Review of Bee Season

Bee Season (2005)
2/10
Hypnotic Superstition
15 March 2007
Bee Season is flatly based on the premise that words are ultimately incomprehensible and therefore magic. The movie makes a direct link from kabbala-sorcery to spelling bees in a way that is absolutely hilarious, but it seems the filmmakers will be the last to get the joke.

According to the dark and mysterious mythos of the movie, one can become god and so achieve telepathic and prophetic powers -- by meditating on the mysterious spelling of words. The more difficult a word's spelling, the more incomprehensible, and therefore the more magical. Rearrange words and magic numbers appear. Study the kabbala and you will have supernatural visions and become an expert speller. Oh boy.

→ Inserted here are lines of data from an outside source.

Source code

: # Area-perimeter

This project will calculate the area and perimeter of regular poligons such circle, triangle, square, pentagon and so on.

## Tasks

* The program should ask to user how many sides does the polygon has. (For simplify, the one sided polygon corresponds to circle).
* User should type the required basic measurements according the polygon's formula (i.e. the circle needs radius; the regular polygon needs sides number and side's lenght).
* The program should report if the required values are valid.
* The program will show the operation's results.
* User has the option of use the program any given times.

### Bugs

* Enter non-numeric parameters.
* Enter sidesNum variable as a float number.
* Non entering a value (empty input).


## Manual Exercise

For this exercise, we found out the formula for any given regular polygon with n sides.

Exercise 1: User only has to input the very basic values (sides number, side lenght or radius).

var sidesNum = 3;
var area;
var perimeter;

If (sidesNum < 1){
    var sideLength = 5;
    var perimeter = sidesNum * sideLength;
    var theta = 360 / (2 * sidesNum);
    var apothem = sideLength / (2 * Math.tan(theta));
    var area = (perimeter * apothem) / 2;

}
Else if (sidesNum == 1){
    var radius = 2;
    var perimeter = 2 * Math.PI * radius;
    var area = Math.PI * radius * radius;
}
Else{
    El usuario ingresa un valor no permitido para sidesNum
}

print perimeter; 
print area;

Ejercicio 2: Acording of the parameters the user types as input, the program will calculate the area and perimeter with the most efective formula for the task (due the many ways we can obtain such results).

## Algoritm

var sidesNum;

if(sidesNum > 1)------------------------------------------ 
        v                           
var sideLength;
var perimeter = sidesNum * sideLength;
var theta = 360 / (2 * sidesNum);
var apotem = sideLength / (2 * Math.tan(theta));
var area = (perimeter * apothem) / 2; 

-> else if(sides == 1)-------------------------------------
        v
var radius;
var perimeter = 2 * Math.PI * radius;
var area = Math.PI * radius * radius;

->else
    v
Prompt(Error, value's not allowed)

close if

Misinterpret the secret kabbala hidden in the spelling of English words and you will go insane and become a serial thief, as happened to one main character.

Although the movie was made in dead earnest, it is an unintentional commentary on how primitive human beings trapped in the Stone Age can walk among us in this age of high technology. Indeed technology and the complexities of spelling in English can stump any or most of us, but the primitive human sees in the inscrutability secret magic.

The movie's dead earnest handling of superstition can have you falling out of your chair in laughter, as it did me.

Or the movie's failure to show how spelling is magic and the movie's slow, very slow, move to an embarrassingly predictable end will have you falling out of your chair asleep.